Lorsqu’elle a annoncé sur les réseaux sociaux que l’Omnium Banque Nationale serait le dernier tournoi de sa carrière, Eugenie Bouchard est restée plutôt vague sur les motifs et les raisons l’ayant poussée à accrocher sa raquette à 31 ans. À quelques heures de ce qui pourrait être son dernier match, elle s’est expliquée.

Publié hier à 15 h 06

Partager

La Québécoise a été la première des 96 participantes à s’adresser aux membres des médias. Elle s’est présentée avec son téléphone cellulaire en main, habillée de la tête aux pieds par le fabricant New Balance, son commanditaire principal.

« C’est un mélange de tristesse, de joie, de soulagement et de fébrilité », a indiqué Bouchard d’entrée de jeu, samedi, quelques instants après la tenue du tirage ayant permis de connaître les affrontements du premier tour.

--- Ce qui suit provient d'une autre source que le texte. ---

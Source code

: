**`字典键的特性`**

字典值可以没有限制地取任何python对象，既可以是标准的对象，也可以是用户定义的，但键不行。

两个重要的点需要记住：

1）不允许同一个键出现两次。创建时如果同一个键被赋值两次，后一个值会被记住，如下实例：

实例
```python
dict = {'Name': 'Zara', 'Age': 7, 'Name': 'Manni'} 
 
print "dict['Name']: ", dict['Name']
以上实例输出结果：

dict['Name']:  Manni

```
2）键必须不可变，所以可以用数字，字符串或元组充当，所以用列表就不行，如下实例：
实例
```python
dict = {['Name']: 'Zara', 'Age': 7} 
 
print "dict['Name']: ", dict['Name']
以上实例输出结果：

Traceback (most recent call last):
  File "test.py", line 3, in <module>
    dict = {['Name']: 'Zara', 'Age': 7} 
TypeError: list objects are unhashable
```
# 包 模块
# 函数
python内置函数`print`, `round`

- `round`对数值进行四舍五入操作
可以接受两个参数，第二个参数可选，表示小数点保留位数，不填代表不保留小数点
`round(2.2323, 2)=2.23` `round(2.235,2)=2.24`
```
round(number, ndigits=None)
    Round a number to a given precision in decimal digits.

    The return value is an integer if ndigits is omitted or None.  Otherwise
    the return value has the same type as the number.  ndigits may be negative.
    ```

Elle se dit donc triste de mettre un terme à la carrière dont elle rêvait dès l’âge de 9 ans. Elle se dit aussi heureuse de pouvoir le faire dans ses propres termes, chez elle à Montréal, là où elle a agrippé une raquette pour la première fois.

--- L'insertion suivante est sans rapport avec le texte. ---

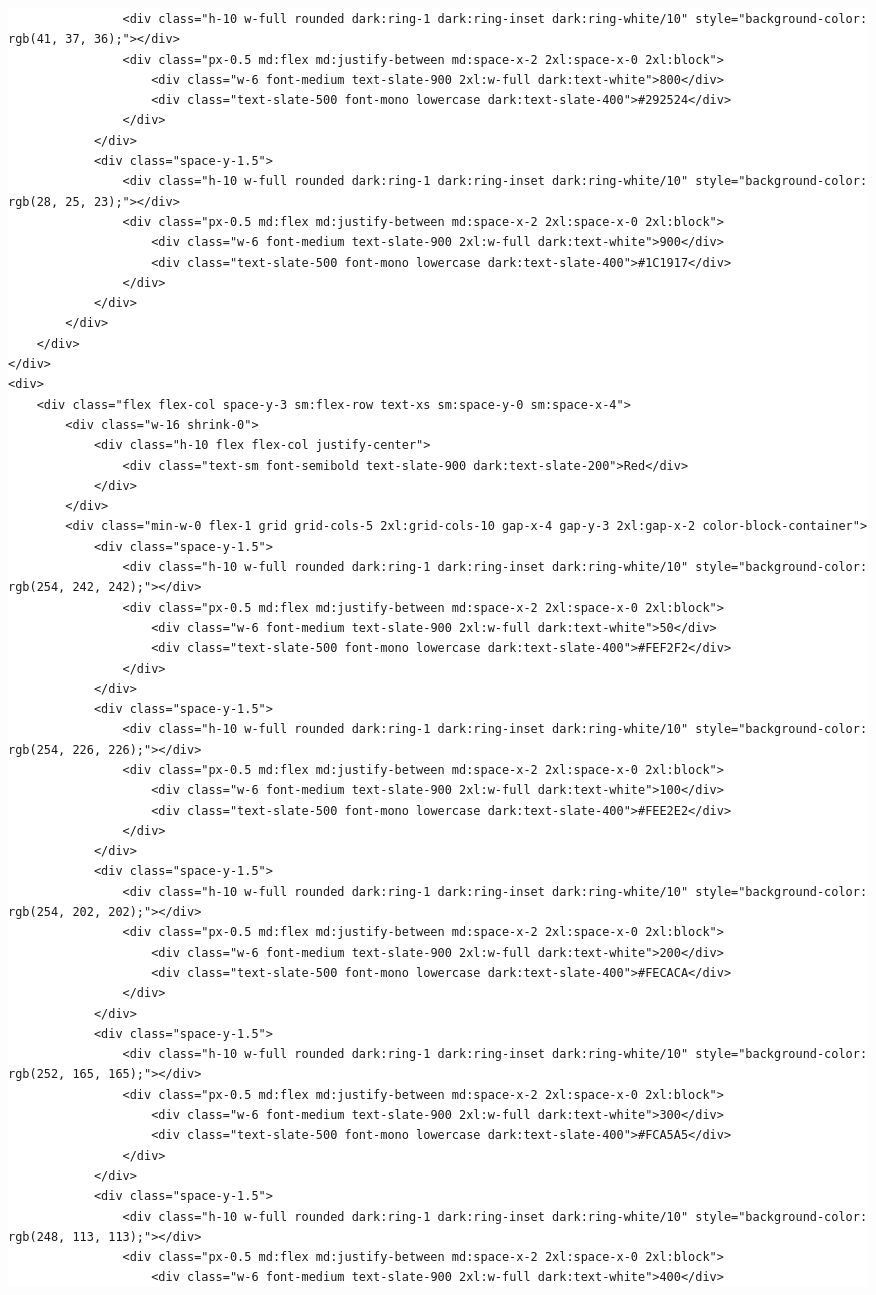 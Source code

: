 					<div class="h-10 w-full rounded dark:ring-1 dark:ring-inset dark:ring-white/10" style="background-color: rgb(41, 37, 36);"></div>
					<div class="px-0.5 md:flex md:justify-between md:space-x-2 2xl:space-x-0 2xl:block">
						<div class="w-6 font-medium text-slate-900 2xl:w-full dark:text-white">800</div>
						<div class="text-slate-500 font-mono lowercase dark:text-slate-400">#292524</div>
					</div>
				</div>
				<div class="space-y-1.5">
					<div class="h-10 w-full rounded dark:ring-1 dark:ring-inset dark:ring-white/10" style="background-color: rgb(28, 25, 23);"></div>
					<div class="px-0.5 md:flex md:justify-between md:space-x-2 2xl:space-x-0 2xl:block">
						<div class="w-6 font-medium text-slate-900 2xl:w-full dark:text-white">900</div>
						<div class="text-slate-500 font-mono lowercase dark:text-slate-400">#1C1917</div>
					</div>
				</div>
			</div>
		</div>
	</div>
	<div>
		<div class="flex flex-col space-y-3 sm:flex-row text-xs sm:space-y-0 sm:space-x-4">
			<div class="w-16 shrink-0">
				<div class="h-10 flex flex-col justify-center">
					<div class="text-sm font-semibold text-slate-900 dark:text-slate-200">Red</div>
				</div>
			</div>
			<div class="min-w-0 flex-1 grid grid-cols-5 2xl:grid-cols-10 gap-x-4 gap-y-3 2xl:gap-x-2 color-block-container">
				<div class="space-y-1.5">
					<div class="h-10 w-full rounded dark:ring-1 dark:ring-inset dark:ring-white/10" style="background-color: rgb(254, 242, 242);"></div>
					<div class="px-0.5 md:flex md:justify-between md:space-x-2 2xl:space-x-0 2xl:block">
						<div class="w-6 font-medium text-slate-900 2xl:w-full dark:text-white">50</div>
						<div class="text-slate-500 font-mono lowercase dark:text-slate-400">#FEF2F2</div>
					</div>
				</div>
				<div class="space-y-1.5">
					<div class="h-10 w-full rounded dark:ring-1 dark:ring-inset dark:ring-white/10" style="background-color: rgb(254, 226, 226);"></div>
					<div class="px-0.5 md:flex md:justify-between md:space-x-2 2xl:space-x-0 2xl:block">
						<div class="w-6 font-medium text-slate-900 2xl:w-full dark:text-white">100</div>
						<div class="text-slate-500 font-mono lowercase dark:text-slate-400">#FEE2E2</div>
					</div>
				</div>
				<div class="space-y-1.5">
					<div class="h-10 w-full rounded dark:ring-1 dark:ring-inset dark:ring-white/10" style="background-color: rgb(254, 202, 202);"></div>
					<div class="px-0.5 md:flex md:justify-between md:space-x-2 2xl:space-x-0 2xl:block">
						<div class="w-6 font-medium text-slate-900 2xl:w-full dark:text-white">200</div>
						<div class="text-slate-500 font-mono lowercase dark:text-slate-400">#FECACA</div>
					</div>
				</div>
				<div class="space-y-1.5">
					<div class="h-10 w-full rounded dark:ring-1 dark:ring-inset dark:ring-white/10" style="background-color: rgb(252, 165, 165);"></div>
					<div class="px-0.5 md:flex md:justify-between md:space-x-2 2xl:space-x-0 2xl:block">
						<div class="w-6 font-medium text-slate-900 2xl:w-full dark:text-white">300</div>
						<div class="text-slate-500 font-mono lowercase dark:text-slate-400">#FCA5A5</div>
					</div>
				</div>
				<div class="space-y-1.5">
					<div class="h-10 w-full rounded dark:ring-1 dark:ring-inset dark:ring-white/10" style="background-color: rgb(248, 113, 113);"></div>
					<div class="px-0.5 md:flex md:justify-between md:space-x-2 2xl:space-x-0 2xl:block">
						<div class="w-6 font-medium text-slate-900 2xl:w-full dark:text-white">400</div>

À la demande d’un confrère, elle a également insisté sur le sentiment de soulagement qui l’habitait.

« Un soulagement, parce que je n’aurai plus besoin de souffrir », a précisé sans hésiter l’ancienne cinquième raquette mondiale.

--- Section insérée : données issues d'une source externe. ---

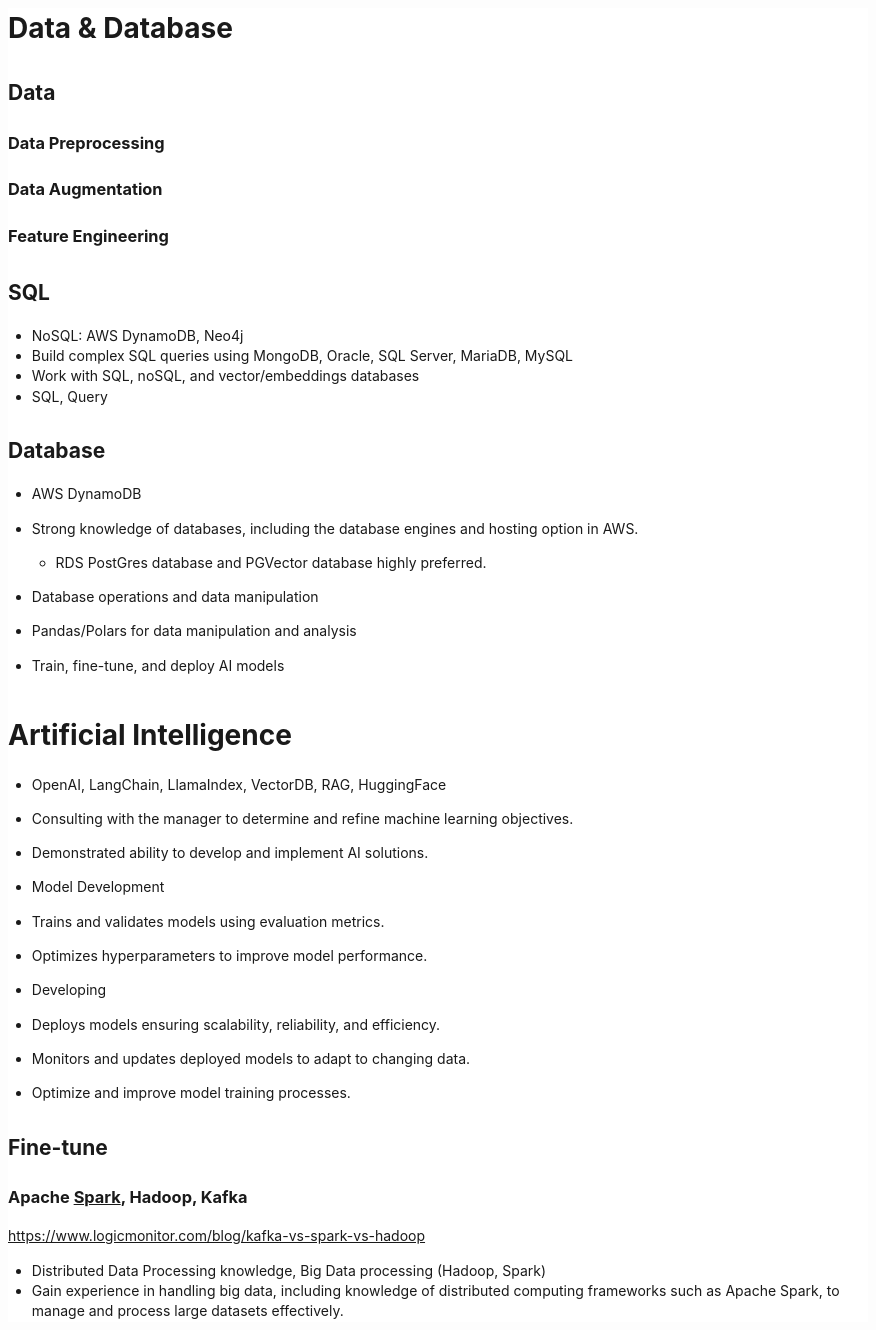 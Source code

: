 # Data & Database

## Data

### Data Preprocessing

### Data Augmentation
### Feature Engineering

## SQL

- NoSQL: AWS DynamoDB, Neo4j
- Build complex SQL queries using MongoDB, Oracle, SQL Server, MariaDB, MySQL
- Work with SQL, noSQL, and vector/embeddings databases
- SQL, Query

## Database

- AWS DynamoDB
- Strong knowledge of databases, including the database engines and hosting option in AWS.
    - RDS PostGres database and PGVector database highly preferred.
- Database operations and data manipulation

- Pandas/Polars for data manipulation and analysis

- Train, fine-tune, and deploy AI models

# Artificial Intelligence

- OpenAI, LangChain, LlamaIndex, VectorDB, RAG, HuggingFace

- Consulting with the manager to determine and refine machine learning objectives.
- Demonstrated ability to develop and implement AI solutions.
- Model Development
- Trains and validates models using evaluation metrics.
- Optimizes hyperparameters to improve model performance.
- Developing
- Deploys models ensuring scalability, reliability, and efficiency.
- Monitors and updates deployed models to adapt to changing data.
- Optimize and improve model training processes.

## Fine-tune

### Apache [Spark](Spark.md), Hadoop, Kafka

https://www.logicmonitor.com/blog/kafka-vs-spark-vs-hadoop

- Distributed Data Processing knowledge, Big Data processing (Hadoop, Spark)
- Gain experience in handling big data, including knowledge of distributed computing frameworks such as Apache Spark, to manage and process large datasets effectively.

Le regard franc et les mains placées sur ses cuisses, elle a rappelé que « le tennis est un sport difficile. Tu dois accepter et endurer la douleur physique chaque jour. Et je le fais depuis 25 ans ».

Sur sa publication Instagram du 16 juillet où elle a annoncé ses intentions, Bouchard a reçu près de 32 000 mentions J’aime, 693 personnes l’ont commentée et 1388 l’ont partagée. Malgré les bons résultats de Leylah Annie Fernandez, l’ascension fulgurante de Victoria Mboko et le retour en action de Bianca Andreescu, on ne parle que de Bouchard dans les coulisses du stade IGA. Depuis une dizaine de jours, tout tourne autour de la finaliste de Wimbledon en 2014. Son histoire est presque devenue plus importante que le tournoi lui-même.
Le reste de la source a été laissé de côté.